Nichtregierungsorganisationen
In Glasgow waren auch viele Vertreter von Nichtregierungsorganisationen (NGO) unterwegs. Das sind Organisationen, die Interessen gesellschaftlicher Gruppen vertreten, aber nicht zu Regierungen gehören. Beispiele sind Greenpeace (setzt sich für Klimaschutz ein) oder Amnesty International (setzt sich für Menschenrechte ein).
Sehen und gesehen werden: Die Pavillons
Die Pavillons in Glasgow kann man sich vorstellen wie Stände auf einer Messe. Viele Staaten und Staatengruppen (wie die Europäische Union) hatten auf der Klimakonferenz in Glasgow einen eigenen Pavillon. Damit wollen die Staaten vor allem zeigen, wie viel sie fürs Klima tun. Sie stellen besonders klimaschonende Leuchtturmprojekte vor.
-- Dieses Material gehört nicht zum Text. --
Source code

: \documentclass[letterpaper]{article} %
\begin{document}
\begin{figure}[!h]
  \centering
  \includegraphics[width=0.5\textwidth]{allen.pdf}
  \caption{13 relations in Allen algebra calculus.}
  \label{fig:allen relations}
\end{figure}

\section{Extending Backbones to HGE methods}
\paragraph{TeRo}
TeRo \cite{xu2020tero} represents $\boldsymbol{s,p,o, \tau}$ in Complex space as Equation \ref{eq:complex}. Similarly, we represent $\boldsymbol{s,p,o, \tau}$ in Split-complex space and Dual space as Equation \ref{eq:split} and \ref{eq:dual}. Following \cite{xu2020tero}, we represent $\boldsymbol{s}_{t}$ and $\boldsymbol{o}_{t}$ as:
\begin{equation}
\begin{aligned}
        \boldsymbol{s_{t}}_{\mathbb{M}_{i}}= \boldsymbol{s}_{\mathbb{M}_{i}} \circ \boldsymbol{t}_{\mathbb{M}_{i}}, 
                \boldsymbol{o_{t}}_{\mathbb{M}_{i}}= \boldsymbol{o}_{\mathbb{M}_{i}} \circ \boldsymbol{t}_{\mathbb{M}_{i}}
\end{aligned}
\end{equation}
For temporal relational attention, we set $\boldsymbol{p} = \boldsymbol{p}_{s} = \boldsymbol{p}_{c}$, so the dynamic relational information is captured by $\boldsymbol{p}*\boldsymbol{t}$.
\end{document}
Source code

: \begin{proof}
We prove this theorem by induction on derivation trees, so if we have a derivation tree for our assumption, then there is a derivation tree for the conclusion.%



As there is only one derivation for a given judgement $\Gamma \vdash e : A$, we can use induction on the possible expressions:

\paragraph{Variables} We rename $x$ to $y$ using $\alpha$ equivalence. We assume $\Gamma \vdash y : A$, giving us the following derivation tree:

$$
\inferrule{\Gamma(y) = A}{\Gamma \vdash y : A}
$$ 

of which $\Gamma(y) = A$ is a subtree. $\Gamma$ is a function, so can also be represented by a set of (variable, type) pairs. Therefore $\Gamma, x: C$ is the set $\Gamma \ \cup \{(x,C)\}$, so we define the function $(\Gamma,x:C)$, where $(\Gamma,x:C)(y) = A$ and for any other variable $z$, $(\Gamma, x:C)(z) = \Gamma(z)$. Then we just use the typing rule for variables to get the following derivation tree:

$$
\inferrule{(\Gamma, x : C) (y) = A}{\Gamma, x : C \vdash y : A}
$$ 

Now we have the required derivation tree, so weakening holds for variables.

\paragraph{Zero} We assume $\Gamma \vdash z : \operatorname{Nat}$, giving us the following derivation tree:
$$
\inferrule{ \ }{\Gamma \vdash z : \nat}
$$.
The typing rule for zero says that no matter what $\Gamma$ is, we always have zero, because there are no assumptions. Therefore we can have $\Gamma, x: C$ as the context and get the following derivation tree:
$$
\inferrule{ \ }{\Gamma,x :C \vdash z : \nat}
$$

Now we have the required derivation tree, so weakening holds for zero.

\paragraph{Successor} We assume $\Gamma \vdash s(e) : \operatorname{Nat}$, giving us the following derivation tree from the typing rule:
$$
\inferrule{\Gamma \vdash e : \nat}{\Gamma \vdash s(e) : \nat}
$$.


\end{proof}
Der japanische Pavillon zum Beispiel drehte sich um eine Wasserstofffabrik, die Japan baut. Auch Deutschland hatte einen eigenen Pavillon. Dort fanden Treffen von Politikern und Politikerinnen mit der Presse statt. An vielen Pavillons boten die Staaten kostenlosen Kaffee an – vereinzelt sogar Wein. Die Teilnehmerinnen und Teilnehmer der Konferenz tauschten sich gerne darüber aus, wo es den besten kostenlosen Kaffee gibt.
Manche Staaten nutzten ihre Pavillons aber auch für andere Themen als das Klima. Am Stand des arabischen Staates Katar stand zum Beispiel die Fußball-WM im Mittelpunkt, die das Land 2022 austrägt. Die katarische Regierung stellte Modelle von Stadien aus und zeigte Videos über die vermeintlich guten Arbeitsbedingungen. Ganz klar, dabei ging es ums Image. Denn was gezeigt wurde, das passt nicht zu den Berichten von Menschenrechtsorganisationen, die von schlimmen Arbeitsbedingungen und vielen Todesfällen bei den Bauarbeiten an den Fußballstadien berichten.
Wo die eigentliche Arbeit stattfindet: Die Delegationsräume
In ihrem Kern ist so eine Klimakonferenz eine riesige Verhandlung. Die 196 vertretenen Staaten haben alle eigene Interessen, die zu einem Kompromiss geführt werden müssen. Dafür müssen unzählige Gespräche zwischen den Verhandelnden stattfinden.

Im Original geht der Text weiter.